Assign z scores centered around $\mu$ of 0 and $\sigma$ = 1
Standardization:

$X^` = \frac{x - \mu}{\sigma}$

In [207]:
rescaled_train = (w_train - w_train.mean(axis=(2,3),keepdims=1)) / w_train.std(axis=(2,3),keepdims=1)
rescaled_test = (w_test - w_test.mean(axis=(2,3),keepdims=1)) / w_test.std(axis=(2,3),keepdims=1)

In [208]:
print(np.max(rescaled_train))
print(np.min(rescaled_train))
print(np.max(rescaled_test))
print(np.min(rescaled_test))

30.640037919268302
-21.487122774948084
31.45649386707715
-19.78183682514497


Method 2:

Normalization: Scale each value in arrray between 0 to 1.  This seems to be method of choice in most "image" problems where they divide by 255. to get pixels between 0 and 1, so I will defer to it for now?

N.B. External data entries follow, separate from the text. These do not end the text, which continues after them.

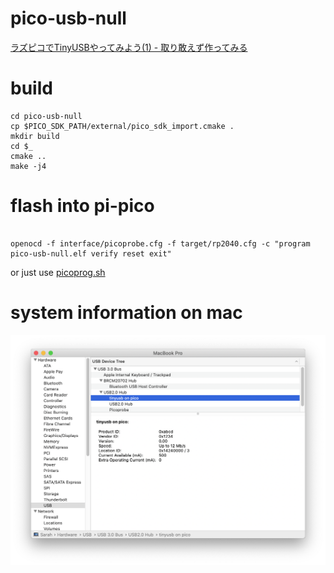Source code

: # pico-usb-null

[ラズピコでTinyUSBやってみよう(1) - 取り敢えず作ってみる](http://blueeyes.sakura.ne.jp/2021/02/13/3777/)

# build
```
cd pico-usb-null
cp $PICO_SDK_PATH/external/pico_sdk_import.cmake .
mkdir build
cd $_
cmake ..
make -j4
```

# flash into pi-pico 
```

openocd -f interface/picoprobe.cfg -f target/rp2040.cfg -c "program pico-usb-null.elf verify reset exit"
```

or just use [picoprog.sh](https://gist.github.com/hidsh/4dc19284ddea311825950b2a1be621bc)

# system information on mac

![system info on mac](doc/system-info.png)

$X^` = \frac{x - min(x)}{max(x)-min(x)}$

The built in interpolation function will allow this to easily be done in a line of code

https://stackoverflow.com/questions/36000843/scale-numpy-array-to-certain-range

In [209]:
rescaled_train = np.interp(w_train, (w_train.min(), w_train.max()), (0, +1))

In [210]:
rescaled_test = np.interp(w_test, (w_train.min(), w_train.max()), (0, +1))

In [211]:
print(np.max(rescaled_train))
print(np.min(rescaled_train))
print(np.max(rescaled_test))
print(np.min(rescaled_test))

1.0
0.0
0.848476042326487
0.0


Transform the arrays into a number of "Low Res Images" - e.g. 30x128 arrays that can be fed into the VAE as snapshots

In [212]:
final_train = np.zeros(shape=(int(4*t/5)*coords, lev, crm_x))
final_train[:,:,:] = np.nan
count = 0

for i in range(len(rescaled_train)):
    for j in range(len(rescaled_train[i])):
        final_train[count, :, :] = rescaled_train[i,j,:,:]
        count = count+1

In [213]:
final_test = np.zeros(shape=((t-int(4*t/5))*coords, lev, crm_x))
final_test[:,:,:] = np.nan
count = 0

for i in range(len(rescaled_test)):
    for j in range(len(rescaled_test[i])):
        final_test[count, :, :] = rescaled_test[i,j,:,:]
        count = count+1

Save these training and test datasets to standard Preprocessed Folder for use in the VAE

In [214]:
np.save('/fast/gmooers/Preprocessed_Data/W_Trial/W_Training.npy', final_train)
np.save('/fast/gmooers/Preprocessed_Data/W_Trial/W_Test.npy', final_test)